# Copyright (c) Meta Platforms, Inc. and affiliates.
# All rights reserved.
#
# This source code is licensed under the BSD-style license found in the
# LICENSE file in the root directory of this source tree.

"""
========================================
Decoding a video with VideoDecoder
========================================

In this example, we'll learn how to decode a video using the
:class:`~torchcodec.decoders.VideoDecoder` class.
"""

# %%
# First, a bit of boilerplate: we'll download a video from the web, and define a
# plotting utility.

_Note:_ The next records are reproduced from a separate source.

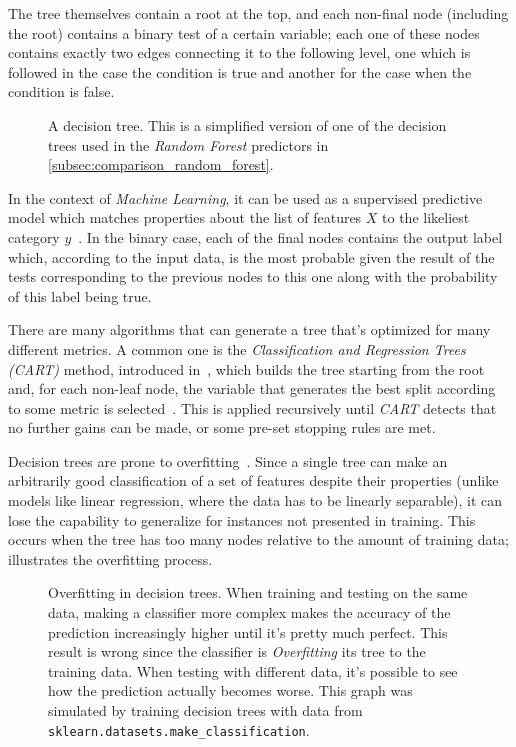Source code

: The tree themselves contain a root at the top, and each non-final node (including the root) contains a binary test of a certain variable; each one of these nodes contains exactly two edges connecting it to the following level, one which is followed in the case the condition is true and another for the case when the condition is false.

\begin{figure}
\centering
{}
\caption{A decision tree. This is a simplified version of one of the decision trees used in the \emph{Random Forest} predictors in \cref{subsec:comparison_random_forest}.}
\label{fig:decision_tree}
\end{figure}

In the context of \emph{Machine Learning}, it can be used as a supervised predictive model which matches properties about the list of features $X$ to the likeliest category $y$~\cite{oded2008decisiontrees}. In the binary case, each of the final nodes contains the output label which, according to the input data, is the most probable given the result of the tests corresponding to the previous nodes to this one along with the probability of this label being true.

There are many algorithms that can generate a tree that's optimized for many different metrics. A common one is the \emph{Classification and Regression Trees (CART)} method, introduced in~\cite{breiman1993classification}, which builds the tree starting from the root and, for each non-leaf node, the variable that generates the best split according to some metric is selected~\cite{loh2011classification}. This is applied recursively until \emph{CART} detects that no further gains can be made, or some pre-set stopping rules are met.

Decision trees are prone to overfitting~\cite{oded2008decisiontrees}. Since a single tree can make an arbitrarily good classification of a set of features despite their properties (unlike models like linear regression, where the data has to be linearly separable), it can lose the capability to generalize for instances not presented in training. This occurs when the tree has too many nodes relative to the amount of training data;  illustrates the overfitting process.

\begin{figure}
\centering
{}
	\caption{Overfitting in decision trees. When training and testing on the same data, making a classifier more complex makes the accuracy of the prediction increasingly higher until it's pretty much perfect. This result is wrong since the classifier is \emph{Overfitting} its tree to the training data. When testing with different data, it's possible to see how the prediction actually becomes worse. This graph was simulated by training decision trees with data from \texttt{sklearn.datasets.make\_classification}\cite{sklearn_make_classification}.}
\label{fig:decisiontreeoverfitting}
\end{figure}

You can ignore that part and jump right below to
# :ref:`creating_decoder`.

import torch
import requests


# Video source: https://www.pexels.com/video/dog-eating-854132/
# License: CC0. Author: Coverr.
url = "https://videos.pexels.com/video-files/854132/854132-sd_640_360_25fps.mp4"
response = requests.get(url, headers={"User-Agent": ""})
if response.status_code != 200:
    raise RuntimeError(f"Failed to download video. {response.status_code = }.")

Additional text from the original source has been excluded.